Phishing is the first step in cyber attacks against individuals and businesses. Cybercriminals use phishing to steal credentials that can be used to take over accounts, make fraudulent payments and download malware onto devices. It’s a growing problem that continues to rise.

The good news is that, with a few simple cybersecurity habits, people can prevent most phishing attacks from succeeding. Employees should learn to spot phishing red flags, such as unusual senders or suspicious attachments, and avoid clicking any links or downloading any attachments.

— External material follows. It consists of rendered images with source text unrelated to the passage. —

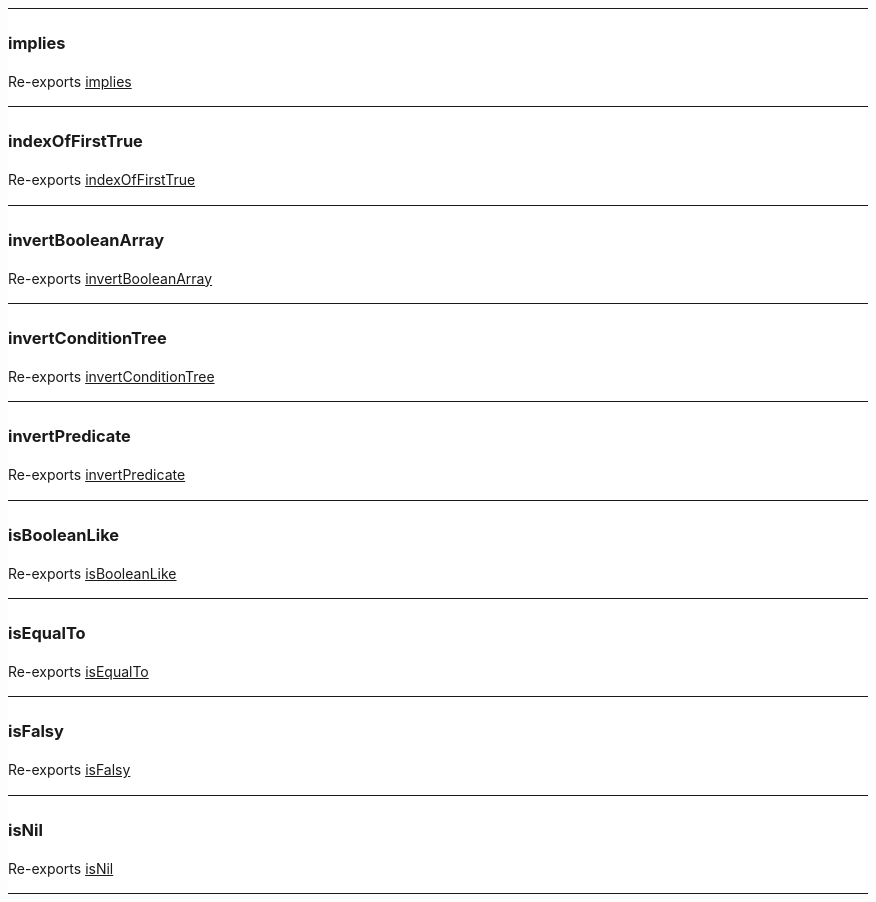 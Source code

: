 ***

### implies

Re-exports [implies](../implies/functions/implies.md)

***

### indexOfFirstTrue

Re-exports [indexOfFirstTrue](../indexOfFirstTrue/functions/indexOfFirstTrue.md)

***

### invertBooleanArray

Re-exports [invertBooleanArray](../invertBooleanArray/functions/invertBooleanArray.md)

***

### invertConditionTree

Re-exports [invertConditionTree](../invertConditionTree/functions/invertConditionTree.md)

***

### invertPredicate

Re-exports [invertPredicate](../invertPredicate/functions/invertPredicate.md)

***

### isBooleanLike

Re-exports [isBooleanLike](../isBooleanLike/functions/isBooleanLike.md)

***

### isEqualTo

Re-exports [isEqualTo](../isEqualTo/functions/isEqualTo.md)

***

### isFalsy

Re-exports [isFalsy](../isFalsy/functions/isFalsy.md)

***

### isNil

Re-exports [isNil](../isNil/functions/isNil.md)

***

Educate employees about phishing and how to spot an attack by leveraging resources such as this helpful KnowBe4 resource that highlights 22 red flags in social engineering. Employees should also learn to review their own inboxes and look for signs of phishing, including urgent or threatening language (e.g., “your account will be deleted” or “you’re under arrest”), and requests for sensitive information like passwords that should never be shared over email.

Encourage employees to verify any strange requests via other channels such as phone or in person. Also, encourage them to check the sender’s email address to look for misspellings and inconsistencies. And don’t forget about DMARC, which helps organizations stop phishing attacks by telling attackers that the email they are trying to spoof is not their own. If an employee sees a phishing attempt, they should report it to protect themselves and others. This is especially important if the email was sent outside of business hours, when vigilance may be lower.